Jerry Malloy, the boy who made broomsticks, chose rehab. And to punish him for his crimes, they put him in with my son.
“Kyle was everything that Jerry imagined a city boy would be: slick and quick with a put-down, always on the hustle. He was smitten. For his part, Kyle knew he had fallen on a live one and treated Jerry like a goofy sheepdog. Had him doing his chores, cleaning the toilet, making the beds—the things you do in rehab to reacquaint yourself with regular life. Kyle wasn’t interested in regular life.
“Three or four weeks in, I got a call from Bruce. It turned out that Kyle had smuggled two grams of Lebanese hash into the centre. He’d bought them on the street with Marek’s twenty dollars. Smuggled them past security in the loose portion of his shoe sole, grinning and joking with the guard. It must have been the excitement of it all, making a fool of everybody, that explained Kyle’s wild wave to Marek as he went in.

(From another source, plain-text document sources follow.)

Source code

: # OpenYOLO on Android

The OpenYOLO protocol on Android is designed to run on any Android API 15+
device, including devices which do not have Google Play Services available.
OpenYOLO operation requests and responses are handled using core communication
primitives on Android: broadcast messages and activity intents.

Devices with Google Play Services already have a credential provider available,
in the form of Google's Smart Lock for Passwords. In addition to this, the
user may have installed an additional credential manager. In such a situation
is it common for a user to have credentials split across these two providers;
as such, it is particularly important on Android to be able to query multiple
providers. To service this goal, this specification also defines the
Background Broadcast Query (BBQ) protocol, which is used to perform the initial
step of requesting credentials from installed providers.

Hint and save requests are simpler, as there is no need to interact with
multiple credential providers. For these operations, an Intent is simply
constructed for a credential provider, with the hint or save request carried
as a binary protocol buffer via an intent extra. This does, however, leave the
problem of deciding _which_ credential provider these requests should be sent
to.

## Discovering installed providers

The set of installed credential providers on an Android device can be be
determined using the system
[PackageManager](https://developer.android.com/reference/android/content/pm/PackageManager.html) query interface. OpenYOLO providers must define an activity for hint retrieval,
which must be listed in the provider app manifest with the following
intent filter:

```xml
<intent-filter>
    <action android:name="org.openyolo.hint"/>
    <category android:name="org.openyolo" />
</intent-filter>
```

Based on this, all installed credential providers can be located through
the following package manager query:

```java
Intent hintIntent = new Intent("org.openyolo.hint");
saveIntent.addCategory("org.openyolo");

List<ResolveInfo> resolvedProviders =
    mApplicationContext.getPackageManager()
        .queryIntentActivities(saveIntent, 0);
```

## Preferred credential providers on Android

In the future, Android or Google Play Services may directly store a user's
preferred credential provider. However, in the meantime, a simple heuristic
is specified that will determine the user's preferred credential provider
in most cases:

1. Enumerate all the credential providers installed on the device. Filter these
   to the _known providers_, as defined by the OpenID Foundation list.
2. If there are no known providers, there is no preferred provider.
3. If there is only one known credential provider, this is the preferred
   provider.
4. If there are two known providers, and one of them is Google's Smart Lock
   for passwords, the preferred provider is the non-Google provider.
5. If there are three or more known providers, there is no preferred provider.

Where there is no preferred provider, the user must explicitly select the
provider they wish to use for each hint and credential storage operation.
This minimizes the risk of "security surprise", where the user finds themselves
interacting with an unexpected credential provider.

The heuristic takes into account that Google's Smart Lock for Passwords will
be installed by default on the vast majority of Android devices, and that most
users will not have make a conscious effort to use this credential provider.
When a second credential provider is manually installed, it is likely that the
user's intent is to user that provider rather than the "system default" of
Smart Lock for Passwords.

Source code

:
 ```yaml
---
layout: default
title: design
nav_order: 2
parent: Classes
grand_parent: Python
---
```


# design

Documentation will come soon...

“And then one night, after everyone had gone to sleep on his floor, he stole out of bed, recovered the hashish and offered a drag to Jerry. Within three hours, they were caught breaking into the meat fridge in the basement, but not before Kyle had turned on a young amphetamine addict from Stratford and a sixty-eight-year- old alcoholic. Within the space of a few hours, Kyle had undone months and months of rehabilitation.
“It was an act of such egregious irresponsibility that the centre gave up on him. You can fix an addict, but you can’t fix an asshole. Both of them got kicked out, Kyle and Jerry. Then, poof, they vanished. For a couple of weeks, no one heard from them. Maybe they went to Jerry’s hometown. I don’t know. No one heard from Kyle— not his father, not his friends, not me, no one. So how what happened next happened isn’t entirely clear. But you can guess the broad strokes: Kyle had found a mark and wrung him like a washcloth for everything he could get.
“Before too long, probably at Kyle’s suggestion, Jerry stole his uncle’s pickup truck. He must have figured he was in a movie, two bandits on the run. They turned up at a local dog pound, adopted a mongrel and began to wind their way across Canada. They were heading to Vancouver. Somebody had told them it was like Florida there, warm temperatures, pretty girls—they’d get a job on a fishing boat and sail to China. Butch Cassidy and the Sundance Kid.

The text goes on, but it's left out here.